### Data supplied
==========
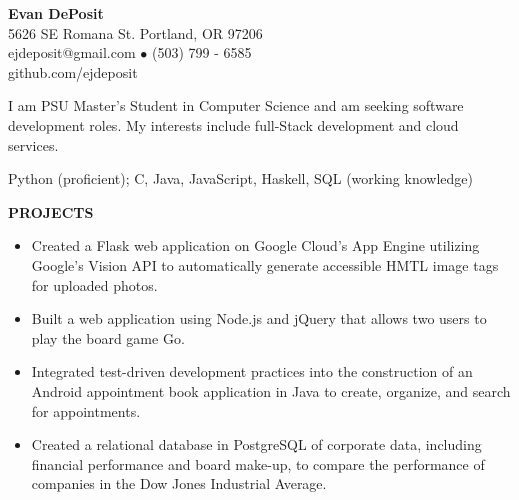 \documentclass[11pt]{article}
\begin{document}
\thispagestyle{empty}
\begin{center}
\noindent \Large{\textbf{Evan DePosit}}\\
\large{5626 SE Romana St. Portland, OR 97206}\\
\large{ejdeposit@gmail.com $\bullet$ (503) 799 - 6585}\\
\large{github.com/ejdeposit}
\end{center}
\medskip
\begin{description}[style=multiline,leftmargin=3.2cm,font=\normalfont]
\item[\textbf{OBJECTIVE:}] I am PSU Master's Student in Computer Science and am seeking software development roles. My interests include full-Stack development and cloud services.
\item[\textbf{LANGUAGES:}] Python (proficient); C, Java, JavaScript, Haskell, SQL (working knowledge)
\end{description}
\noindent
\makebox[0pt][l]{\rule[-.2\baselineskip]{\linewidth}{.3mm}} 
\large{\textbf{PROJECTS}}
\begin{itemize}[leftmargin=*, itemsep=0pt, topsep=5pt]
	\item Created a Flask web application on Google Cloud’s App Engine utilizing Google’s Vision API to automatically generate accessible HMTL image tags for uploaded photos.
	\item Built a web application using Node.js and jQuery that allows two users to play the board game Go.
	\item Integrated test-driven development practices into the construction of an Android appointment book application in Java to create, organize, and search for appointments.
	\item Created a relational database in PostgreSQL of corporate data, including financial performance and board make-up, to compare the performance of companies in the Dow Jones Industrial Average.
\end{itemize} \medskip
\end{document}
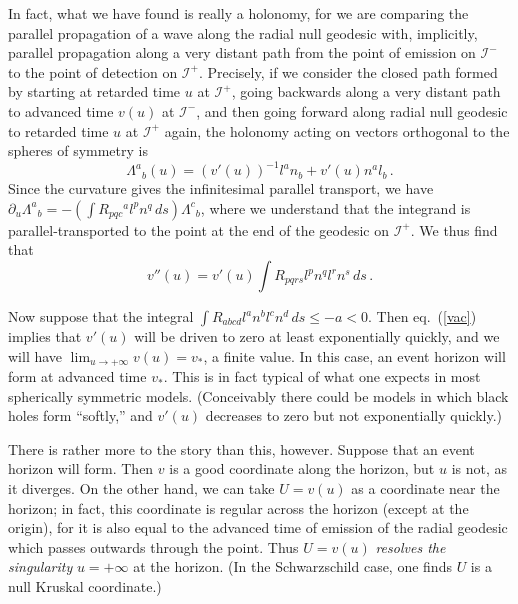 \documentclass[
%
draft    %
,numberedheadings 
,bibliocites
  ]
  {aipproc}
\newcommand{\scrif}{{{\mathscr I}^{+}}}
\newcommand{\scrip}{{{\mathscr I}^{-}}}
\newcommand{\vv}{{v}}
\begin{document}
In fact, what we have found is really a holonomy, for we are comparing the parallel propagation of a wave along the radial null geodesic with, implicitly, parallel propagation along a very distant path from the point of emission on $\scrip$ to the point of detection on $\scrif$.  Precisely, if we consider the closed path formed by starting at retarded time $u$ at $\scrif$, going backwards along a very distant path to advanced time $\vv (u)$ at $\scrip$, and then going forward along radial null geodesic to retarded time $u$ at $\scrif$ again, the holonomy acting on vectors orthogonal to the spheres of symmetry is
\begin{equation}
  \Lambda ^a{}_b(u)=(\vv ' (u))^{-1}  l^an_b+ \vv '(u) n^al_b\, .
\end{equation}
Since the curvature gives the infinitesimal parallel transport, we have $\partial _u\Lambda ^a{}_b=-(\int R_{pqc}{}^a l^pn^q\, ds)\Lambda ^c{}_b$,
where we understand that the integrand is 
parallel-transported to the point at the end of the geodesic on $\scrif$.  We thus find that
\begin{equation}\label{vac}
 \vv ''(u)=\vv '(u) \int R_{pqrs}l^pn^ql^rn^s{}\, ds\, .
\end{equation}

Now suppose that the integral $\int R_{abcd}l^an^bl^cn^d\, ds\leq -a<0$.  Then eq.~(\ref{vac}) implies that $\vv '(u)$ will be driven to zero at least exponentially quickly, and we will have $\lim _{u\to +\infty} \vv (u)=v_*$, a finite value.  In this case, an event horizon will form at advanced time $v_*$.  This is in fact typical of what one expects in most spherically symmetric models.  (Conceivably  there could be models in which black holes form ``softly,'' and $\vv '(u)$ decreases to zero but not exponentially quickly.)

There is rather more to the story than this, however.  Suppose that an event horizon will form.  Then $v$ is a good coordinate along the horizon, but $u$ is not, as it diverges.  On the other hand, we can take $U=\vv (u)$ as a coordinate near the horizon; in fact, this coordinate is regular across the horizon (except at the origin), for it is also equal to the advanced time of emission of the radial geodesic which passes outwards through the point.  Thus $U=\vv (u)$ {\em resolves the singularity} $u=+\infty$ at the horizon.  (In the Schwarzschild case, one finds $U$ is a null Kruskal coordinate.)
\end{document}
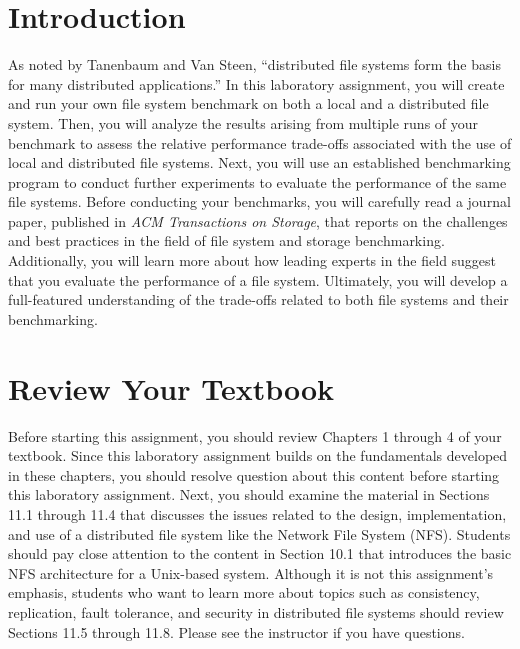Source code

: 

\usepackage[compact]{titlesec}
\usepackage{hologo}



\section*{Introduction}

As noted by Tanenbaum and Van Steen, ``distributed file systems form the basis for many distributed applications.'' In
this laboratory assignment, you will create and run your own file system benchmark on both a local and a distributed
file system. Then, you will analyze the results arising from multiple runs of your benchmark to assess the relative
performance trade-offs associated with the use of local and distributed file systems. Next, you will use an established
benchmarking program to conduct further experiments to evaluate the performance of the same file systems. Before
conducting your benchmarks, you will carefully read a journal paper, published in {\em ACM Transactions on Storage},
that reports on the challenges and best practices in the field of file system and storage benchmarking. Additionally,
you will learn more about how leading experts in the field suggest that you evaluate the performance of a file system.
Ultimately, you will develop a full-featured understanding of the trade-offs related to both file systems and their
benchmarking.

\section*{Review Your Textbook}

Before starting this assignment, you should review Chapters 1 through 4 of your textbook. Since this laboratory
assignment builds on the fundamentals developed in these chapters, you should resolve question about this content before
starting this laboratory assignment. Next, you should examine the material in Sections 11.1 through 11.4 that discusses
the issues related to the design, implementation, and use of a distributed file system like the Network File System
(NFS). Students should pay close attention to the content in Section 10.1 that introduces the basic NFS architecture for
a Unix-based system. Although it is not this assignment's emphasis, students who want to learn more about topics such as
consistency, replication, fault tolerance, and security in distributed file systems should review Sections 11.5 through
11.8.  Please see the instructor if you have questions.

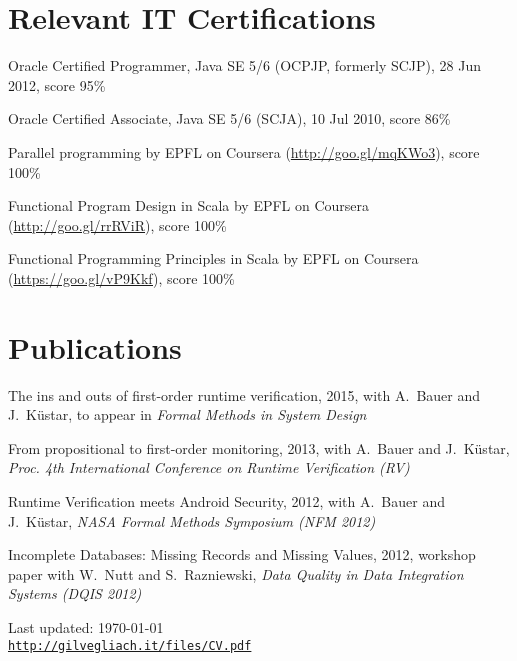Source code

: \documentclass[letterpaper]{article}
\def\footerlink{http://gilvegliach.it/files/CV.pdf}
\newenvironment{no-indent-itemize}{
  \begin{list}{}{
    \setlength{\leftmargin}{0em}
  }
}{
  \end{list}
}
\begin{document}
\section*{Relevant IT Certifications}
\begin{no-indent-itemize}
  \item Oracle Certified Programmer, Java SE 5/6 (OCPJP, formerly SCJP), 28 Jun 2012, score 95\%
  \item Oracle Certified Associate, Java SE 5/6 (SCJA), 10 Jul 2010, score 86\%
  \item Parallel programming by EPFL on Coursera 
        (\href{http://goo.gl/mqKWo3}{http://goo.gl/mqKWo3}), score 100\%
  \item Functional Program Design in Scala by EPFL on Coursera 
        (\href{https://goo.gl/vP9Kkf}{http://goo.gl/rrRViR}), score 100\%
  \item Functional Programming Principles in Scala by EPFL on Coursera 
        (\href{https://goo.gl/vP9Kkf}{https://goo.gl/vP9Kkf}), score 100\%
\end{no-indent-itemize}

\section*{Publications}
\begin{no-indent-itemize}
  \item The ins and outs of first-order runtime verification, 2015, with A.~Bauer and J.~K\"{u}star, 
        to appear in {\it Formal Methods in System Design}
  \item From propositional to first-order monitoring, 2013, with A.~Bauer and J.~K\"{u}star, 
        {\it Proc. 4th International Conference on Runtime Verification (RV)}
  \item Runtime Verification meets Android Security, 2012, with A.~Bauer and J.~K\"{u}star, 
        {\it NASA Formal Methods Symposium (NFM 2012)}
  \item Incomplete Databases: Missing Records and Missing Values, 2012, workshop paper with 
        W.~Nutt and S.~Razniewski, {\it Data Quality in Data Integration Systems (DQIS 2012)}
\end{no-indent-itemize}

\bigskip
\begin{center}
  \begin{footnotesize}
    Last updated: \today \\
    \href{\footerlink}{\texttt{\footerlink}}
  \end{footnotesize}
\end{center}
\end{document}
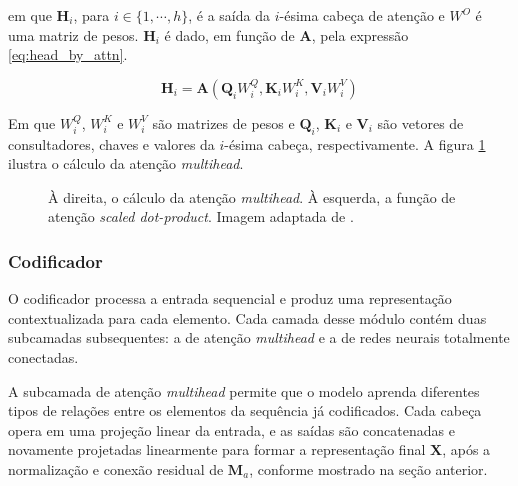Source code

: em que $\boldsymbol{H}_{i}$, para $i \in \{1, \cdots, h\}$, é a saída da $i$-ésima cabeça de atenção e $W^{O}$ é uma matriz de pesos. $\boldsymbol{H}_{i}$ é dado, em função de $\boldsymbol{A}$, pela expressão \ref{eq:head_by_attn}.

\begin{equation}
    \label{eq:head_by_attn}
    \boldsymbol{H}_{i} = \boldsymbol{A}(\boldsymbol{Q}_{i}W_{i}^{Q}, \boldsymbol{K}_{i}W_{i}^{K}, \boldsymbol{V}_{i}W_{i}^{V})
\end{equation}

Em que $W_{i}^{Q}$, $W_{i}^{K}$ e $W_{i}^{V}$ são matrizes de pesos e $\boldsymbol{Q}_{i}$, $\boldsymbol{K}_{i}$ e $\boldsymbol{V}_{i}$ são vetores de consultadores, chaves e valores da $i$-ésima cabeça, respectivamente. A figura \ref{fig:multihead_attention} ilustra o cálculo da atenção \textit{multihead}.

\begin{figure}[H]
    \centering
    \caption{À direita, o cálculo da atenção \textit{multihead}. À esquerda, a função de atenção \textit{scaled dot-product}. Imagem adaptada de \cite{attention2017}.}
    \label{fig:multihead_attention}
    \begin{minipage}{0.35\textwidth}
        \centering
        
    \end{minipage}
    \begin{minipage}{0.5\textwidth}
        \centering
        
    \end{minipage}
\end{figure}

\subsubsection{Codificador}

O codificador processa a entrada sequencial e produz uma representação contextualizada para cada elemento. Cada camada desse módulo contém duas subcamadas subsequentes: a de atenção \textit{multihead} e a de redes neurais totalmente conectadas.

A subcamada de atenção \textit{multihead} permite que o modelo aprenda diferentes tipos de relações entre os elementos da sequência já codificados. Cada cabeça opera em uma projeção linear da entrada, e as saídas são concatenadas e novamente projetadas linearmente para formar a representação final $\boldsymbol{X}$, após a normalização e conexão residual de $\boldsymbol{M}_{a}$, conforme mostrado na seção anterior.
==========
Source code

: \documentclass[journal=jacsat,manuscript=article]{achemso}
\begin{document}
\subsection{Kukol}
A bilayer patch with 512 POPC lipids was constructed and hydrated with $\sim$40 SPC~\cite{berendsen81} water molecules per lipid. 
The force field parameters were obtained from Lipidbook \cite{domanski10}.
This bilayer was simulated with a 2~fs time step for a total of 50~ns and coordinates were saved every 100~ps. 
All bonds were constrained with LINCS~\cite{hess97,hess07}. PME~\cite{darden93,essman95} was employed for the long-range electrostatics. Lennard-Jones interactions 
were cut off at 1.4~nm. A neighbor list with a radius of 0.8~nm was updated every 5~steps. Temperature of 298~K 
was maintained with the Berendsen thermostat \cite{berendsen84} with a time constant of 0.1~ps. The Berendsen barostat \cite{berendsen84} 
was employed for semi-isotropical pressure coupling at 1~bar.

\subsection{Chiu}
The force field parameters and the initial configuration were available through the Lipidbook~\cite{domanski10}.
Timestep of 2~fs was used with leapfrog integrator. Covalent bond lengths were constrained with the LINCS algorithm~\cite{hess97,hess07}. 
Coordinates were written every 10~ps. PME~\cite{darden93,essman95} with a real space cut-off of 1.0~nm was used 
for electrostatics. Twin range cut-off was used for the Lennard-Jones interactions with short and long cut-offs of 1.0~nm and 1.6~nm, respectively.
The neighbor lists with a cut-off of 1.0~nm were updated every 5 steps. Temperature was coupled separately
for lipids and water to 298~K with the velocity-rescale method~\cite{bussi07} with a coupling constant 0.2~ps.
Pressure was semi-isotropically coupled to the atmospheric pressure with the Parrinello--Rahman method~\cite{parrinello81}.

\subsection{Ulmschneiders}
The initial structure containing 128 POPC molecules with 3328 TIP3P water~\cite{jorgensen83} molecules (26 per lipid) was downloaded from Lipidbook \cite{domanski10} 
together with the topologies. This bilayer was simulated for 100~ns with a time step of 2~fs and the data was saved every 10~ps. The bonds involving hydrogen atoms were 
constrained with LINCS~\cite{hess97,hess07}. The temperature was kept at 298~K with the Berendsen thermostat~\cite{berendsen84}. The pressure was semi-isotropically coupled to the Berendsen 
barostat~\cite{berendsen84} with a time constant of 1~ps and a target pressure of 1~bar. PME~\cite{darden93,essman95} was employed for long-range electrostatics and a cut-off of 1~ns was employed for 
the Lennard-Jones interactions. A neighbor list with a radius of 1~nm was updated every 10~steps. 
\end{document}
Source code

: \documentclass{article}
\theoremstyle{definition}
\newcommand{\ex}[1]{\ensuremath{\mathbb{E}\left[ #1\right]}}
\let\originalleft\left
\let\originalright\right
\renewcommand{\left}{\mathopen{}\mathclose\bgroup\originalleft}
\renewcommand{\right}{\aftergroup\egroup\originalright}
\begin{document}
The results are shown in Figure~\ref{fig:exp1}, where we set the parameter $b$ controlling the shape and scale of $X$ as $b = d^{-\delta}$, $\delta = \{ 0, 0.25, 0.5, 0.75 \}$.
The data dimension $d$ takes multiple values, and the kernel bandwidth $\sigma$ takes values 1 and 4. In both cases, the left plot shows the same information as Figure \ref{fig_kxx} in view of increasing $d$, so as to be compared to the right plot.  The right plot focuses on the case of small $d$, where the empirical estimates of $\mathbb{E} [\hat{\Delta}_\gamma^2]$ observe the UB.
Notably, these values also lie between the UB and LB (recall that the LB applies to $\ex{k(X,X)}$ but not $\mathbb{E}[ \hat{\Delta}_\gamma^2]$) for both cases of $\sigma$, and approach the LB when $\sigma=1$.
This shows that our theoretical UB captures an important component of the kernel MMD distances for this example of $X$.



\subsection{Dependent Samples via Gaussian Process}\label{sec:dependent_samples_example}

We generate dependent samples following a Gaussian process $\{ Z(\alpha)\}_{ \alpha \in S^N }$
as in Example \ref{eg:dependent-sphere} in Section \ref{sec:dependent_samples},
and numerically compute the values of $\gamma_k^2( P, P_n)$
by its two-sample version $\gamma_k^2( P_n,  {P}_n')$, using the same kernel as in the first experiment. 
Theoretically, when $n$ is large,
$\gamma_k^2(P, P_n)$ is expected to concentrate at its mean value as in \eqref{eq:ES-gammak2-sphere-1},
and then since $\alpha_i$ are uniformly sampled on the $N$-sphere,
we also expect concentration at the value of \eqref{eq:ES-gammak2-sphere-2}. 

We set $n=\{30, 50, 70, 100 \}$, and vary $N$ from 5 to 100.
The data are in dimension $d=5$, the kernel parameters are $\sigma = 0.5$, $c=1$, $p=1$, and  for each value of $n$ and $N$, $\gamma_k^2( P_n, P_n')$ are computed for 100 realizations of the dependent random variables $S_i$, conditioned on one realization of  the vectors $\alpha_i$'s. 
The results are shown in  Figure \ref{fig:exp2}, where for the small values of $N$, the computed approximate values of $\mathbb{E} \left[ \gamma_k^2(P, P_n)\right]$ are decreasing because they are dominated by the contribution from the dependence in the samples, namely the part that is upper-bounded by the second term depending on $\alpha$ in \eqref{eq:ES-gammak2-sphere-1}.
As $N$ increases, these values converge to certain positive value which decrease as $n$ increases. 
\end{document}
==========
### Your goal
Report only the number of lines above that contain "constrained".

### Answer area
3